About me

Academic career

I joined University College Dublin as a Teaching Fellow in Philosophy in 2023, and will be a Lecturer/Assistant Professor there from June 2024. I am currently Co-Director of UCD’s interdisciplinary Cognitive Science programme and co-ordinate an M.A. in the Philosophy of Mind and Embodied Cognition.

Prior to this I completed a Postdoctoral Research Fellowship at the University of Oslo on the Perceiving Representations: A Study of Structural Commonalities between Language, Pictures and Music project (2019–2023).

In 2017, I was awarded John Templeton Foundation research funding via the University of Cambridge’s New Directions in the Study of the Mind initiative for a pilot project on the temporal structure of experience. I have since taught various courses in the philosophy of mind and perception at the Universities of Edinburgh, Oslo, and Tübingen.

Between 2014 and 2017, I was a Postdoctoral Research Associate on the AHRC-funded interdisciplinary research project, Rethinking the Senses: Uniting the Philosophy and Neuroscience of Perception at the University of Glasgow, which investigated the implications of multi-modality, i.e. sensory experiences involving two or more senses, for the philosophy and science of perception.

In 2014, I received a Student-Led Teaching Award for Outstanding Support for the Learning Experience of Students, voted for by students at the University of Sussex, and I was also nominated for Edinburgh University Student Association teaching awards in 2017 and 2018.

From January 2013 to June 2014, I taught philosophy at the University of Sussex, convening undergraduate modules in the Philosophy of Mind, Perception and Reality, Philosophy of Science, and Ancient Philosophy (Plato), as well as teaching MA modules in the Philosophy of Language, Philosophy of Mind, and Perception.

Education

I studied philosophy at the Universities of York, St Andrews, Warwick, and Columbia, New York, where I was a visiting Ph.D. student.

I completed my doctorate in the philosophy of mind and perception at the University of Warwick in 2013, where I was supervised by Professors Bill Brewer and Matthew Soteriou.

My Ph.D. thesis concerned the nature of perceptual, i.e. sensory, experience—a topic that has always fascinated me and which, along with the temporal structure of experience, continues to form the focus of my research.

Background

Before studying philosophy, I worked as a computer programmer and software engineer. I wrote several bestselling computer games for the Amstrad CPC computer and other software titles for Ocean/Imagine Software, Cascade, Rombo Productions, HiSoft, Digita International, and Ingenta.
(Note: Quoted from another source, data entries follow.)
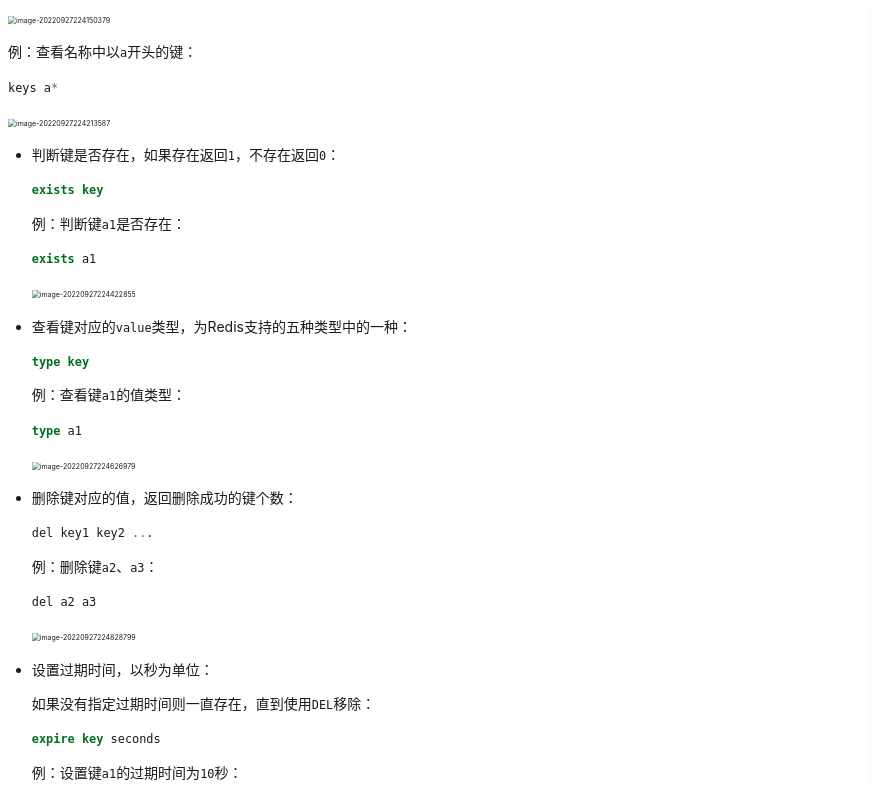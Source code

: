   <img src="https://images.drshw.tech/images/notes/image-20220927224150379.png" alt="image-20220927224150379" style="zoom:50%;" />

  例：查看名称中以`a`开头的键：

  ```sql
  keys a*
  ```

  <img src="https://images.drshw.tech/images/notes/image-20220927224213587.png" alt="image-20220927224213587" style="zoom:50%;" />

+ 判断键是否存在，如果存在返回`1`，不存在返回`0`：

  ```sql
  exists key
  ```

  例：判断键`a1`是否存在：

  ```sql
  exists a1
  ```

  <img src="https://images.drshw.tech/images/notes/image-20220927224422855.png" alt="image-20220927224422855" style="zoom:50%;" />

+ 查看键对应的`value`类型，为Redis支持的五种类型中的一种：

  ```sql
  type key
  ```

  例：查看键`a1`的值类型：

  ```sql
  type a1
  ```

  <img src="https://images.drshw.tech/images/notes/image-20220927224626979.png" alt="image-20220927224626979" style="zoom:50%;" />

+ 删除键对应的值，返回删除成功的键个数：

  ```sql
  del key1 key2 ...
  ```

  例：删除键`a2`、`a3`：

  ```sql
  del a2 a3
  ```

  <img src="https://images.drshw.tech/images/notes/image-20220927224828799.png" alt="image-20220927224828799" style="zoom:50%;" />

+ 设置过期时间，以秒为单位：

  如果没有指定过期时间则一直存在，直到使用`DEL`移除：

  ```sql
  expire key seconds
  ```

  例：设置键`a1`的过期时间为`10`秒：
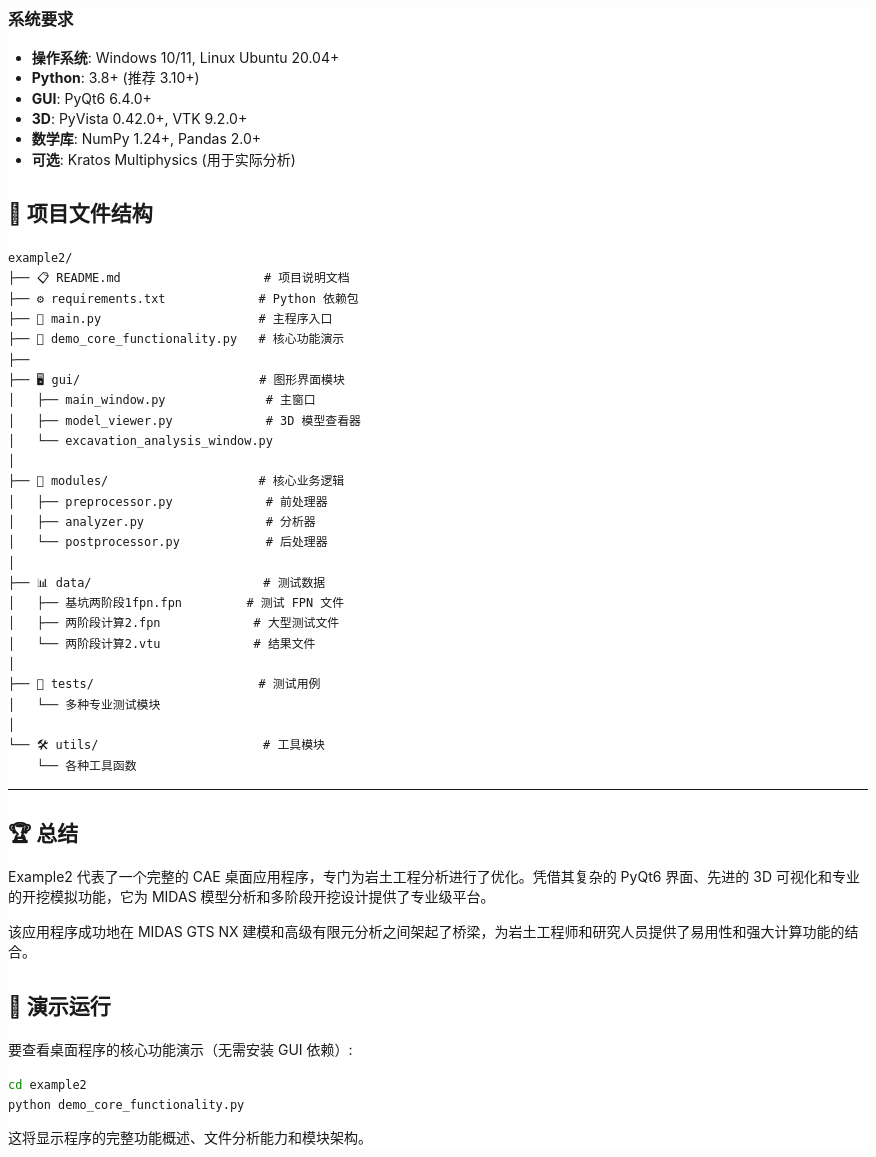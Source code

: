 ### 系统要求
- **操作系统**: Windows 10/11, Linux Ubuntu 20.04+
- **Python**: 3.8+ (推荐 3.10+)
- **GUI**: PyQt6 6.4.0+
- **3D**: PyVista 0.42.0+, VTK 9.2.0+
- **数学库**: NumPy 1.24+, Pandas 2.0+
- **可选**: Kratos Multiphysics (用于实际分析)

## 📁 项目文件结构

```
example2/
├── 📋 README.md                    # 项目说明文档
├── ⚙️ requirements.txt             # Python 依赖包
├── 🚀 main.py                      # 主程序入口
├── 🧪 demo_core_functionality.py   # 核心功能演示
├── 
├── 🖥️ gui/                         # 图形界面模块
│   ├── main_window.py              # 主窗口
│   ├── model_viewer.py             # 3D 模型查看器
│   └── excavation_analysis_window.py
│
├── 🔧 modules/                     # 核心业务逻辑
│   ├── preprocessor.py             # 前处理器
│   ├── analyzer.py                 # 分析器
│   └── postprocessor.py            # 后处理器
│
├── 📊 data/                        # 测试数据
│   ├── 基坑两阶段1fpn.fpn         # 测试 FPN 文件
│   ├── 两阶段计算2.fpn             # 大型测试文件
│   └── 两阶段计算2.vtu             # 结果文件
│
├── 🧪 tests/                       # 测试用例
│   └── 多种专业测试模块
│
└── 🛠️ utils/                       # 工具模块
    └── 各种工具函数
```

---

## 🏆 总结

Example2 代表了一个完整的 CAE 桌面应用程序，专门为岩土工程分析进行了优化。凭借其复杂的 PyQt6 界面、先进的 3D 可视化和专业的开挖模拟功能，它为 MIDAS 模型分析和多阶段开挖设计提供了专业级平台。

该应用程序成功地在 MIDAS GTS NX 建模和高级有限元分析之间架起了桥梁，为岩土工程师和研究人员提供了易用性和强大计算功能的结合。

## 🎯 演示运行

要查看桌面程序的核心功能演示（无需安装 GUI 依赖）:

```bash
cd example2
python demo_core_functionality.py
```

这将显示程序的完整功能概述、文件分析能力和模块架构。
Further details of my transition from IT to philosophy can be found here.

I am a trained studio and live sound engineer, and when not doing philosophy I enjoy listening to and playing music (mainly guitar and keyboards, though I’ve also been known to sing), as well as photography, reading, tooting, tweeting, film, and travel.

I currently live in Dublin with my wife and son.